Mais surtout, le médicament doit venir avec un service personnalisé, afin de respecter le Code de déontologie. C’est pourquoi, chez Picard & Desjardins, un pharmacien sera au bout du fil ou disponible sur place pour aider les patients.

« Le pharmacien n’est pas qu’un distributeur de médicaments. Il y a un service qui doit venir avec ça. Le service peut se faire en personne, au téléphone, de toutes sortes de façons. Nous, on va s’assurer que le service soit rendu et qu’il soit de qualité », indique Bertrand Bolduc, président de l’Ordre des pharmaciens du Québec.

Mais au Québec, les pharmacies postales auront un défi de plus que dans le reste du Canada et aux États-Unis, où une ordonnance sur trois est envoyée par la poste.

Chez nous, les compagnies d’assurance n’ont pas le droit d’obliger leurs assurés à consulter un pharmacien plutôt qu’un autre.

Et les pharmaciens n’ont pas le droit d’offrir des cadeaux aux employeurs pour qu’ils encouragent leurs troupes à consulter leur pharmacie.

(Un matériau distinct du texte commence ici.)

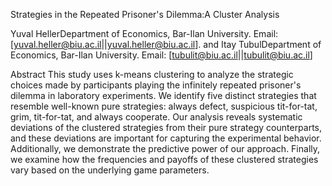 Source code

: Strategies in the Repeated Prisoner's Dilemma:A Cluster Analysis

Yuval HellerDepartment of Economics, Bar-Ilan University. Email: [yuval.heller@biu.ac.il||yuval.heller@biu.ac.il].  and Itay TubulDepartment of Economics, Bar-Ilan University. Email: [tubulit@biu.ac.il||tubulit@biu.ac.il]

Abstract 
This study uses k-means clustering to analyze the strategic choices made by participants playing the infinitely repeated prisoner's dilemma in laboratory experiments. We identify five distinct strategies that resemble well-known pure strategies: always defect, suspicious tit-for-tat, grim, tit-for-tat, and always cooperate. Our analysis reveals systematic deviations of the clustered strategies from their pure strategy counterparts, and these deviations are important for capturing the experimental behavior. Additionally, we demonstrate the predictive power of our approach. Finally, we examine how the frequencies and payoffs of these clustered strategies vary based on the underlying game parameters. 
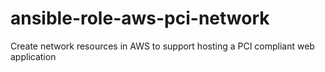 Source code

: # ansible-role-aws-pci-network
Create network resources in AWS to support hosting a PCI compliant web application 
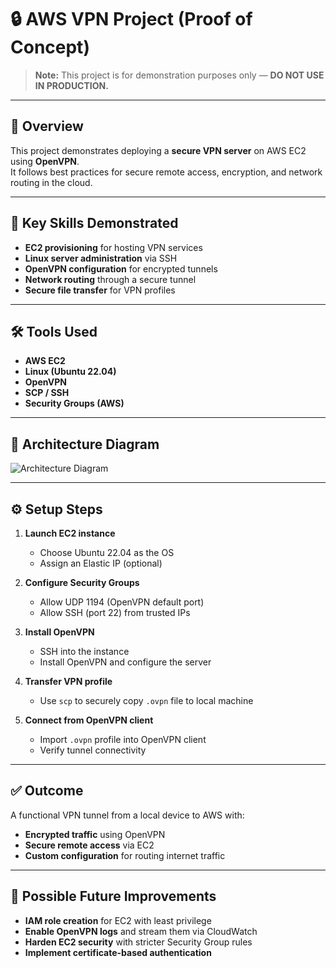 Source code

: # 🔒 AWS VPN Project (Proof of Concept)

> **Note:** This project is for demonstration purposes only — **DO NOT USE IN PRODUCTION.**

---

## 📝 Overview
This project demonstrates deploying a **secure VPN server** on AWS EC2 using **OpenVPN**.  
It follows best practices for secure remote access, encryption, and network routing in the cloud.

---

## 🧠 Key Skills Demonstrated
- **EC2 provisioning** for hosting VPN services
- **Linux server administration** via SSH
- **OpenVPN configuration** for encrypted tunnels
- **Network routing** through a secure tunnel
- **Secure file transfer** for VPN profiles

---

## 🛠 Tools Used
- **AWS EC2**
- **Linux (Ubuntu 22.04)**
- **OpenVPN**
- **SCP / SSH**
- **Security Groups (AWS)**

---

## 🧱 Architecture Diagram
![Architecture Diagram](architecture-diagram.png)

---

## ⚙ Setup Steps
1. **Launch EC2 instance**
   - Choose Ubuntu 22.04 as the OS
   - Assign an Elastic IP (optional)

2. **Configure Security Groups**
   - Allow UDP 1194 (OpenVPN default port)
   - Allow SSH (port 22) from trusted IPs

3. **Install OpenVPN**
   - SSH into the instance  
   - Install OpenVPN and configure the server

4. **Transfer VPN profile**
   - Use `scp` to securely copy `.ovpn` file to local machine

5. **Connect from OpenVPN client**
   - Import `.ovpn` profile into OpenVPN client
   - Verify tunnel connectivity

---

## ✅ Outcome
A functional VPN tunnel from a local device to AWS with:
- **Encrypted traffic** using OpenVPN
- **Secure remote access** via EC2
- **Custom configuration** for routing internet traffic

---

## 🔧 Possible Future Improvements
- **IAM role creation** for EC2 with least privilege
- **Enable OpenVPN logs** and stream them via CloudWatch
- **Harden EC2 security** with stricter Security Group rules
- **Implement certificate-based authentication**
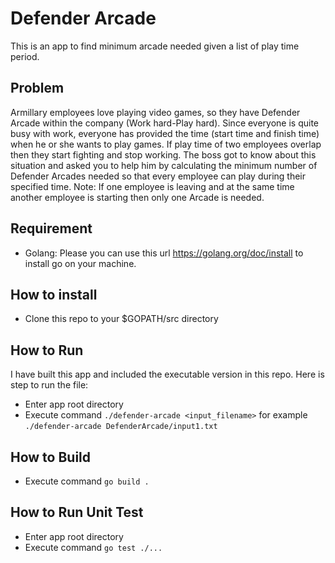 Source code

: # Defender Arcade
This is an app to find minimum arcade needed given a list of play time period.
## Problem
Armillary employees love playing video games, so they have Defender Arcade within the company (Work hard-Play hard). Since everyone is quite busy with work, everyone has provided the time (start time and finish time) when he or she wants to play games. If play time of two employees overlap then they start fighting and stop working. The boss got to know about this situation and asked you to help him by calculating the minimum number of Defender Arcades needed so that every employee can play during their specified time. 
Note: If one employee is leaving and at the same time another employee is starting then only one Arcade is needed.

## Requirement
- Golang: Please you can use this url https://golang.org/doc/install to install go on your machine.

## How to install
- Clone this repo to your $GOPATH/src directory

## How to Run
I have built this app and included the executable version in this repo. Here is step to run the file:

- Enter app root directory
- Execute command `./defender-arcade <input_filename>` for example `./defender-arcade DefenderArcade/input1.txt`

## How to Build
- Execute command `go build .`

## How to Run Unit Test
- Enter app root directory
- Execute command `go test ./...`

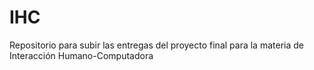 # IHC
Repositorio para subir las entregas del proyecto final para la materia de Interacción Humano-Computadora
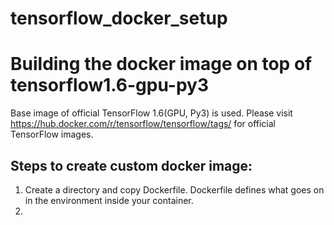 # tensorflow_docker_setup

# Building the docker image on top of tensorflow1.6-gpu-py3 #

Base image of official TensorFlow 1.6(GPU, Py3) is used. Please visit https://hub.docker.com/r/tensorflow/tensorflow/tags/ for official TensorFlow images.

## Steps to create custom docker image: ##
1. Create a directory and copy Dockerfile. Dockerfile defines what goes on in the environment inside your container.
2. 

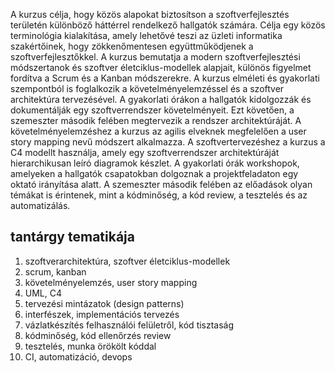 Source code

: A kurzus célja, hogy közös alapokat biztosítson a szoftverfejlesztés területén különböző háttérrel rendelkező hallgatók számára.
Célja egy közös terminológia kialakítása, amely lehetővé teszi az üzleti informatika szakértőinek, hogy zökkenőmentesen együttműködjenek a szoftverfejlesztőkkel.
A kurzus bemutatja a modern szoftverfejlesztési módszertanok és szoftver életciklus-modellek alapjait, különös figyelmet fordítva a Scrum és a Kanban módszerekre.
A kurzus elméleti és gyakorlati szempontból is foglalkozik a követelményelemzéssel és a szoftver architektúra tervezésével.
A gyakorlati órákon a hallgatók kidolgozzák és dokumentálják egy szoftverrendszer követelményeit.
Ezt követően, a szemeszter második felében megtervezik a rendszer architektúráját.
A követelményelemzéshez a kurzus az agilis elveknek megfelelően a user story mapping nevű módszert alkalmazza.
A szoftvertervezéshez a kurzus a C4 modellt használja, amely egy szoftverrendszer architektúráját hierarchikusan leíró diagramok készlet.
A gyakorlati órák workshopok, amelyeken a hallgatók csapatokban dolgoznak a projektfeladaton egy oktató irányítása alatt.
A szemeszter második felében az előadások olyan témákat is érintenek, mint a kódminőség, a kód review, a tesztelés és az automatizálás.

## tantárgy tematikája

1. szoftverarchitektúra, szoftver életciklus-modellek
2. scrum, kanban
3. követelményelemzés, user story mapping
4. UML, C4
5. tervezési mintázatok (design patterns)
6. interfészek, implementációs tervezés
7. vázlatkészítés felhasználói felületről, kód tisztaság
8. kódminőség, kód ellenőrzés review
9. tesztelés, munka örökölt kóddal
10. CI, automatizáció, devops
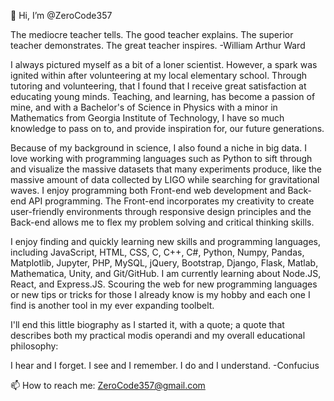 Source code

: 👋 Hi, I’m @ZeroCode357

The mediocre teacher tells. The good teacher explains. The superior teacher demonstrates. The great teacher inspires.
    -William Arthur Ward


I always pictured myself as a bit of a loner scientist. However, a spark was ignited within after volunteering at my local elementary school.
Through tutoring and volunteering, that I found that I receive great satisfaction at educating young minds.
Teaching, and learning, has become a passion of mine, and with a Bachelor's of Science in Physics with a minor in Mathematics from Georgia Institute of Technology, I have so much knowledge to pass on to, and provide inspiration for, our future generations. 

Because of my background in science, I also found a niche in big data. 
I love working with programming languages such as Python to sift through and visualize the massive datasets that many experiments produce, like the massive amount of data collected by LIGO while searching for gravitational waves. 
I enjoy programming both Front-end web development and Back-end API programming. 
The Front-end incorporates my creativity to create user-friendly environments through responsive design principles and the Back-end allows me to flex my problem solving and critical thinking skills. 

I enjoy finding and quickly learning new skills and programming languages, including JavaScript, HTML, CSS, C, C++, C#, Python, Numpy, Pandas, Matplotlib, Jupyter, PHP, MySQL, jQuery, Bootstrap, Django, Flask, Matlab, Mathematica, Unity, and Git/GitHub. 
I am currently learning about Node.JS, React, and Express.JS. 
Scouring the web for new programming languages or new tips or tricks for those I already know is my hobby and each one I find is another tool in my ever expanding toolbelt.

I'll end this little biography as I started it, with a quote; a quote that describes both my practical modis operandi and my overall educational philosophy:

I hear and I forget. I see and I remember. I do and I understand.
        -Confucius

📫 How to reach me: ZeroCode357@gmail.com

Si les employeurs choisissent de le faire, ce sera uniquement parce qu’ils réalisent que cela peut réduire les coûts, pour eux et pour leurs employés.

Voilà qui explique certainement pourquoi le concept de la pharmacie postale reste pratiquement absent du Québec, à une exception près : PharmaGo, installée sur la rue Sherbrooke, à Montréal, dont 85 % de la clientèle reçoit ses médicaments par la poste… depuis près de 20 ans.